The data:
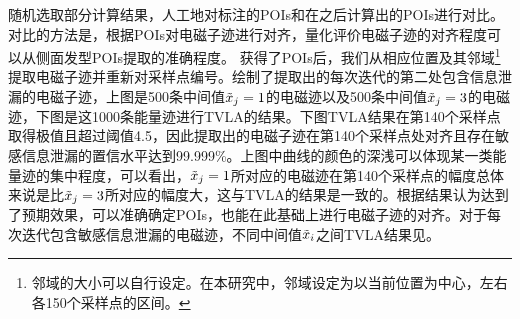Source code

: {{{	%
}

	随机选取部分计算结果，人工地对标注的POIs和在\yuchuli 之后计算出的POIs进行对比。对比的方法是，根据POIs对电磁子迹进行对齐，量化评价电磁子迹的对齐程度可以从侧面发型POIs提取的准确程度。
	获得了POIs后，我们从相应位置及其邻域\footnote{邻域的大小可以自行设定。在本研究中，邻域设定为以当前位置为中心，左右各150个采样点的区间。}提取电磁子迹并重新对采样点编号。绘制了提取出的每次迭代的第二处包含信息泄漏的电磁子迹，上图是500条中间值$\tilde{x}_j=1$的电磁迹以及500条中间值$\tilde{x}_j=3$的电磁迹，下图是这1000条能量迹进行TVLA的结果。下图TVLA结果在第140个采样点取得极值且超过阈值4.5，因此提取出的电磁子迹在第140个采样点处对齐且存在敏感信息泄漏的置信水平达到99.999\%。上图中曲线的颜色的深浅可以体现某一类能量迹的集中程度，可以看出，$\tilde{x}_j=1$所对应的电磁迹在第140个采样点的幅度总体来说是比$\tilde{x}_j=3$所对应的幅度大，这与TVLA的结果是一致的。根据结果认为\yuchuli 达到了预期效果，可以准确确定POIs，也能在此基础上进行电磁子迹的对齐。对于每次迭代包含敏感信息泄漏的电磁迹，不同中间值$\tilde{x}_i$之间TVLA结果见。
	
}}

Assigned task: Exactly the lines from the one containing "获得了POIs后，我们从相应" through the final line above, and only those, should be given again.

Answer:
	获得了POIs后，我们从相应位置及其邻域\footnote{邻域的大小可以自行设定。在本研究中，邻域设定为以当前位置为中心，左右各150个采样点的区间。}提取电磁子迹并重新对采样点编号。绘制了提取出的每次迭代的第二处包含信息泄漏的电磁子迹，上图是500条中间值$\tilde{x}_j=1$的电磁迹以及500条中间值$\tilde{x}_j=3$的电磁迹，下图是这1000条能量迹进行TVLA的结果。下图TVLA结果在第140个采样点取得极值且超过阈值4.5，因此提取出的电磁子迹在第140个采样点处对齐且存在敏感信息泄漏的置信水平达到99.999\%。上图中曲线的颜色的深浅可以体现某一类能量迹的集中程度，可以看出，$\tilde{x}_j=1$所对应的电磁迹在第140个采样点的幅度总体来说是比$\tilde{x}_j=3$所对应的幅度大，这与TVLA的结果是一致的。根据结果认为\yuchuli 达到了预期效果，可以准确确定POIs，也能在此基础上进行电磁子迹的对齐。对于每次迭代包含敏感信息泄漏的电磁迹，不同中间值$\tilde{x}_i$之间TVLA结果见。
	
}}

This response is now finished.